Banks-Blaney has an extraordinary range of haute couture and a primary interest ranging from the 1920s to the 80s. The collection includes Alexander McQueen, day dresses, shirts, suits and everything from what you wear to work.

There are also items to wear to a cocktail party or a black tie event and things to wear with a pair of jeans. Beautiful design and construction is the key for all the pieces.
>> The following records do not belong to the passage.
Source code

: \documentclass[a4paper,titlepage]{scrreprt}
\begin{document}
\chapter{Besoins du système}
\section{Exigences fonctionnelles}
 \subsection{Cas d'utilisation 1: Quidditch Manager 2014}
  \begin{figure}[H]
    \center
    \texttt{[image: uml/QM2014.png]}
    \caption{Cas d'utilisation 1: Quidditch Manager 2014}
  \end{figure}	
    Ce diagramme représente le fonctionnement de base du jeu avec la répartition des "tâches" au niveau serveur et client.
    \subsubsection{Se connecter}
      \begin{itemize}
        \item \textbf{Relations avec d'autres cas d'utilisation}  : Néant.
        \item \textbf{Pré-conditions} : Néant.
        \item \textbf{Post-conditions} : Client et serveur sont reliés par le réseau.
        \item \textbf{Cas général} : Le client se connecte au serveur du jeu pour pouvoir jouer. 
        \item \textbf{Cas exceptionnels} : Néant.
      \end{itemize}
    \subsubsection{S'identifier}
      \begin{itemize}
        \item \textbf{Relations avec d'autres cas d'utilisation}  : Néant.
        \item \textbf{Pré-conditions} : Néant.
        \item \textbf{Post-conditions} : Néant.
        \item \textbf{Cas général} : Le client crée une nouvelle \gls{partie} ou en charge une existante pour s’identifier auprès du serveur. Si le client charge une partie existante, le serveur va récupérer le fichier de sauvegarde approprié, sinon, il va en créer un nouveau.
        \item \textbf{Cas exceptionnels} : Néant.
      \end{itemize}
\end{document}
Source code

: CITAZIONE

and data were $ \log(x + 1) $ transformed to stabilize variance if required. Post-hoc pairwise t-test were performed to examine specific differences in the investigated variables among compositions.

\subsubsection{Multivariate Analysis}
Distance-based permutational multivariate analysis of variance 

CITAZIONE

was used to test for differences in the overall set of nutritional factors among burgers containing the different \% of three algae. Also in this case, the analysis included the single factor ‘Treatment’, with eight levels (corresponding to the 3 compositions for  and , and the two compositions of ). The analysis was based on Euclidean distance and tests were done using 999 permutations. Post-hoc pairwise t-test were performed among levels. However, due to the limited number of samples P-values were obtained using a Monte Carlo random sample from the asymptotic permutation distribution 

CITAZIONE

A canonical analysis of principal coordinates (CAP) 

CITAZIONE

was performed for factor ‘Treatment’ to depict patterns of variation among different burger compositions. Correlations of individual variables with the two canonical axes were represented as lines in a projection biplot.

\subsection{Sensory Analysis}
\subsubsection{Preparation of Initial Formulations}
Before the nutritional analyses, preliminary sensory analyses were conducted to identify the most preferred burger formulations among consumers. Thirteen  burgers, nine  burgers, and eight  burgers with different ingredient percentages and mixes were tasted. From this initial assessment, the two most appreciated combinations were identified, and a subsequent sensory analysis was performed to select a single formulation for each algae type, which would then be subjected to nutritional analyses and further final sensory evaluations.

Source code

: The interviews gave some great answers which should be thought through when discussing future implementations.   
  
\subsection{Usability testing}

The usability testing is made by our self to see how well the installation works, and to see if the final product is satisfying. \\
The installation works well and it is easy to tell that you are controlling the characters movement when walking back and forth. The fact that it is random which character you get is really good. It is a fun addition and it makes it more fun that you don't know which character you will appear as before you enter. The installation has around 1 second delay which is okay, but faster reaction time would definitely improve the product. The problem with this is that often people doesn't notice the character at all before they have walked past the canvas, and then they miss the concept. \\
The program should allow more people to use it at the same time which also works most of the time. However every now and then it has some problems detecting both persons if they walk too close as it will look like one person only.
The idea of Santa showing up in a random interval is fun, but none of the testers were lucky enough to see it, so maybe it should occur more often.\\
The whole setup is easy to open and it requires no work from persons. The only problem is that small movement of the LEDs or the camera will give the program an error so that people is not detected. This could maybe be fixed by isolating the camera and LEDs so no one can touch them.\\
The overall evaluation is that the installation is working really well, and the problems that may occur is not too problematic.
William Banks-Blaney at WilliamVintage in Marylebone London

William Banks-Blaney at WilliamVintage in Marylebone London [Beaumont Communications]

We certainly couldn’t miss the occasion to find out what Banks-Blaney’s considered to be the most treasured item he ever found: “We’re very lucky, we found some really amazing discoveries. I think one of the most magical pieces we had was a [Charles Frederick] Worth dress that I found in Paris and I found it in a medieval basement, medieval cellar, we sold it to a very important museum collection in America, and it was made entirely of glass.

“It was an Art Deco entirely see-through glass dress with a glass train and that was the most impossible, impractical dress you could ever create. It was haute couture and it was absolutely magical, it was just the most spectacular dress. That was amazing because the way I found it was so unusual, it was a real treasure hunt moment, and the piece itself was just so astounding for who designed it, for its condition and for what it said about that time.”

Banks-Blaney speaks with great passion and a charm that never goes out of fashion.

Every single one of his words sounds magical and it is obvious how much he loves his job. But what are the best and worst elements of his work?

“The best thing about my job is seeing a woman fall in love with a dress,” he says. “That is hands down my favourite thing. The worst part of the job is,” he pauses. “You know, I’ve never been asked that before, that is a very good question,” he adds.

“I think the worst part of the job is the effort that you have to put in. You know, we’re a year five company, there’s a huge amount of work that goes into finding the best, that goes into cleaning it, that goes into checking it, that goes into re-stitching a hem, that goes into getting that garment ready for sale.

“So, people are very used to us having perfect condition garments. We put a huge amount of effort into that. That takes an enormous amount of my time and everybody else’s time in the company, but that is offset by seeing a woman kind of fall in love with it. There is nothing I hate in the job actually.”

In terms of marketing, his primary client base is women who want a great dress or a great piece of clothing.

He also works with probably nearly every major design house, with a number of private archives and with most leading museums in the world.

But the main client is just a woman who wants something different, that likes the idea of having something that only she has and wants a great dress, or a great shirt, or a great coat.

Contrary to expectations, you don’t have to spend a fortune to introduce vintage items in your wardrobe.

For someone who’s on a budget but is really interested in vintage, Banks-Blaney has a few tips on the best places to start: “Don’t be a snob, look everywhere. Look in the charity shops, I still do now because I enjoy it, go to a vintage fare, go to the car boot sales. Don’t be a label snob because pieces were often made by really well trained seamstresses and until relatively recently a lot of these magazines used to issue patterns.

“In the 50s and 60s if you bought a copy of Vogue, there would be a separate little magazine, a Vogue pattern book and it would show you for example the patterns, shapes and cuttings of a Jean Patou dress. So often women would actually stitch their own version of the Paris Fashion, but it wouldn’t have a label. It would just be beautifully made.”

For anyone thinking of following his path into the art of vintage fashion, Banks-Blaney has some simple advice: “Work hard, always say yes and don’t be scared to scrub a loo.”